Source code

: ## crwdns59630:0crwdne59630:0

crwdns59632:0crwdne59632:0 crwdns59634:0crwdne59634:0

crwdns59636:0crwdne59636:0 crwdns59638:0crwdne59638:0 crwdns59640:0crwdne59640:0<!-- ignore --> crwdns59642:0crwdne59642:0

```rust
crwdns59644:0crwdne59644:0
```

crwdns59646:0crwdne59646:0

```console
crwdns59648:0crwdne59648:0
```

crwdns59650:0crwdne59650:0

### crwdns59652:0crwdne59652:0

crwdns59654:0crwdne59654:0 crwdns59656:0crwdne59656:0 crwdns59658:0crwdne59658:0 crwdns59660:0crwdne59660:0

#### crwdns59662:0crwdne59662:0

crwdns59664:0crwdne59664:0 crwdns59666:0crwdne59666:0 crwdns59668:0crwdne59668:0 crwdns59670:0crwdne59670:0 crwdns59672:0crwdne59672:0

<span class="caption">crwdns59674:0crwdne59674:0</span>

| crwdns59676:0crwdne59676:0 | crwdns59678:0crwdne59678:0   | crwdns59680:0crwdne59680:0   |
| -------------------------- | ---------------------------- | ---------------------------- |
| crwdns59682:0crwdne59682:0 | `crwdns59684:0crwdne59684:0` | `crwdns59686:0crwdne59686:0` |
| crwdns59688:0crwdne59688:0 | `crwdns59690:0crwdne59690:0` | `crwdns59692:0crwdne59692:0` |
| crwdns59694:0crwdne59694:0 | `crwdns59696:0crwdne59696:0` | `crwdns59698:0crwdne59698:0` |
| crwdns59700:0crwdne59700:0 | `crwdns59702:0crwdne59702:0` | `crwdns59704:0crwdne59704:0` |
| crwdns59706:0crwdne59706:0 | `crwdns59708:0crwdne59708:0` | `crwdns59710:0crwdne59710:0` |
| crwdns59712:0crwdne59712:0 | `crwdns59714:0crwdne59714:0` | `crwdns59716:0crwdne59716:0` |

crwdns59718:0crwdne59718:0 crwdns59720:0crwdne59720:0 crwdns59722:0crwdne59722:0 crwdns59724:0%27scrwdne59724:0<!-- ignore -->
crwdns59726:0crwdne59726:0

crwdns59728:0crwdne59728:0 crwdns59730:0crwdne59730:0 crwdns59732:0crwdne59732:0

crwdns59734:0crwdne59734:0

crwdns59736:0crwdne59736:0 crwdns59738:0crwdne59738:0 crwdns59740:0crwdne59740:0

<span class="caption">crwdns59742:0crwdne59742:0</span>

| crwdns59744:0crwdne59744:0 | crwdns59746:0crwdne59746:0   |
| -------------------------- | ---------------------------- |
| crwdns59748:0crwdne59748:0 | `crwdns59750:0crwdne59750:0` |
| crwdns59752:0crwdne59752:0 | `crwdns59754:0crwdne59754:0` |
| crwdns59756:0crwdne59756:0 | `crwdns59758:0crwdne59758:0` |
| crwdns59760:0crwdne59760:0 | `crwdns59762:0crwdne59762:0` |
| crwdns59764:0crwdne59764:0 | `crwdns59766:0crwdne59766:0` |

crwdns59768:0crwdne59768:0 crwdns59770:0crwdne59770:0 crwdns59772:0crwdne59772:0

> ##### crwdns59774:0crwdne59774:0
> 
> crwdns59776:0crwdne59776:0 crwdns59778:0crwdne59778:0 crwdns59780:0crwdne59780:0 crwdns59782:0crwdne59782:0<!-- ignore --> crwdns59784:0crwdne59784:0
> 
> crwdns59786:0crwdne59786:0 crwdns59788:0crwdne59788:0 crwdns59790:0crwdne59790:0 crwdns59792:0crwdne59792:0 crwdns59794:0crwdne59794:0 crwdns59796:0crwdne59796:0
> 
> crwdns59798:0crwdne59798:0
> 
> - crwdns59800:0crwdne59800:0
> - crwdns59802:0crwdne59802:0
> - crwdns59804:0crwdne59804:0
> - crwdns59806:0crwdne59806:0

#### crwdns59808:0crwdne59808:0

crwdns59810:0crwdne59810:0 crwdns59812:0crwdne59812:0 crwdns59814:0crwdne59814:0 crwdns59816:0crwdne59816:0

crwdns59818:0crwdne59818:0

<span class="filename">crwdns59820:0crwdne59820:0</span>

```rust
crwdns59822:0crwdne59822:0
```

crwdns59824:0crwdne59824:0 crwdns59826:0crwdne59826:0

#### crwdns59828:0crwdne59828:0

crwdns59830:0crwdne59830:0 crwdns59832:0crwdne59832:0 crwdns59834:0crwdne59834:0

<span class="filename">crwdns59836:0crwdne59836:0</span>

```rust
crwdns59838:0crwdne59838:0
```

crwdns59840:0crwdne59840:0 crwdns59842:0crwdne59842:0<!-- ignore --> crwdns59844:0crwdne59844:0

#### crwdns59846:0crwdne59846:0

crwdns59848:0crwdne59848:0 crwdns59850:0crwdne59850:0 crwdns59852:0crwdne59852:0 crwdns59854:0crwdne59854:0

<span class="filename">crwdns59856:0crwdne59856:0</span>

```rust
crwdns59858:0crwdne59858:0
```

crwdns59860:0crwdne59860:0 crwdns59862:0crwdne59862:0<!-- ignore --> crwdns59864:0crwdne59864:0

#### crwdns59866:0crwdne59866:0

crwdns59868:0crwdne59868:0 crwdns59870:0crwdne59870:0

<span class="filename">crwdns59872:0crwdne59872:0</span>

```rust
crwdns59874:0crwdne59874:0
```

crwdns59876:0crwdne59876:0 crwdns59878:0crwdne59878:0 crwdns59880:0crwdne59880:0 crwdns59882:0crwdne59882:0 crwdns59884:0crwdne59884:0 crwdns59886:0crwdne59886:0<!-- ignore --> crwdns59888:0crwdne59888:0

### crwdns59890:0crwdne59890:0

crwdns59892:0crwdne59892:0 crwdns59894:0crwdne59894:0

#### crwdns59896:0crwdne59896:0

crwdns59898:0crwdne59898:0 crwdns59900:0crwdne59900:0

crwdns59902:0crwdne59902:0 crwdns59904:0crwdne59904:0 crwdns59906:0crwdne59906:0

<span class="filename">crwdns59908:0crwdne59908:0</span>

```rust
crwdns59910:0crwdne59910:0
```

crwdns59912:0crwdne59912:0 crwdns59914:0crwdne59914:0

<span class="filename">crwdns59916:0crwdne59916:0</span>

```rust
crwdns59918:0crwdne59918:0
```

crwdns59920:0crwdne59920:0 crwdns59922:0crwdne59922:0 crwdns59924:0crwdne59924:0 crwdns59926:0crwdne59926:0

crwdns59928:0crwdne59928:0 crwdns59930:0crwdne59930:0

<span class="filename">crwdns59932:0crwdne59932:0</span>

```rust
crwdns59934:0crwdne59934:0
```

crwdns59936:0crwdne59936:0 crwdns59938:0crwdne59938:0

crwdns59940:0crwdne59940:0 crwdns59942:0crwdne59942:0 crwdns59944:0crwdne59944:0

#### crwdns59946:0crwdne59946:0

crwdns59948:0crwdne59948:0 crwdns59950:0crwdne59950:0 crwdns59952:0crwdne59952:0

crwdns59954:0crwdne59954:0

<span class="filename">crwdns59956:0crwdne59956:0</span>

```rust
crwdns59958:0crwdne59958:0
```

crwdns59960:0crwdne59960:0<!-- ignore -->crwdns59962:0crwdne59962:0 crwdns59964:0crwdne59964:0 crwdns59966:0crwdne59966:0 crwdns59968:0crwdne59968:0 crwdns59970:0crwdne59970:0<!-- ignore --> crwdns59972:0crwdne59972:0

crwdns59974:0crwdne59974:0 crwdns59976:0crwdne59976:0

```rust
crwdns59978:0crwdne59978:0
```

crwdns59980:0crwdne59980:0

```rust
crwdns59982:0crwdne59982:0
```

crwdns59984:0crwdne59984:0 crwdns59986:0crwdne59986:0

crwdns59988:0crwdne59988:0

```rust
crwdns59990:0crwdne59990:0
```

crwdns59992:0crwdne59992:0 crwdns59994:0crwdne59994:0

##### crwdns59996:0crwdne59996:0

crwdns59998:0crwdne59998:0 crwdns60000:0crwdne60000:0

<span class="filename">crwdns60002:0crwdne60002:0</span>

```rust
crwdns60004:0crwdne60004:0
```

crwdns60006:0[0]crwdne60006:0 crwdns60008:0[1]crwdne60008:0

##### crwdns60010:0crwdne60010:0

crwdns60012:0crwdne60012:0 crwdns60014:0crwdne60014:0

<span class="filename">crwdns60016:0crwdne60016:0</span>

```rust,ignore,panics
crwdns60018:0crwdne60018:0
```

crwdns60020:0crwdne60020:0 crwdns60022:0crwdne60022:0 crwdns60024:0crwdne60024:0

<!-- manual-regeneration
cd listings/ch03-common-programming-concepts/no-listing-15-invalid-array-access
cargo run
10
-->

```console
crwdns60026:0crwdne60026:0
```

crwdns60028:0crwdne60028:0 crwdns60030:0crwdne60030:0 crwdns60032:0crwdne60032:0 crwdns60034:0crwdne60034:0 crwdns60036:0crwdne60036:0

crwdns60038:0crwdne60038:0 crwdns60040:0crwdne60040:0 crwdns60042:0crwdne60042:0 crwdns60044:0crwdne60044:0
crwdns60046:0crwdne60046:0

☆ ☆ ☆ ☆ ☆ ☆ ☆

# TASK INSTRUCTIONS:
Filter the records down to the lines that contain the string "class", and copy those lines.

# TASK SOLUTION:
<span class="caption">crwdns59674:0crwdne59674:0</span>
<span class="caption">crwdns59742:0crwdne59742:0</span>
<span class="filename">crwdns59820:0crwdne59820:0</span>
<span class="filename">crwdns59836:0crwdne59836:0</span>
<span class="filename">crwdns59856:0crwdne59856:0</span>
<span class="filename">crwdns59872:0crwdne59872:0</span>
<span class="filename">crwdns59908:0crwdne59908:0</span>
<span class="filename">crwdns59916:0crwdne59916:0</span>
<span class="filename">crwdns59932:0crwdne59932:0</span>
<span class="filename">crwdns59956:0crwdne59956:0</span>
<span class="filename">crwdns60002:0crwdne60002:0</span>
<span class="filename">crwdns60016:0crwdne60016:0</span>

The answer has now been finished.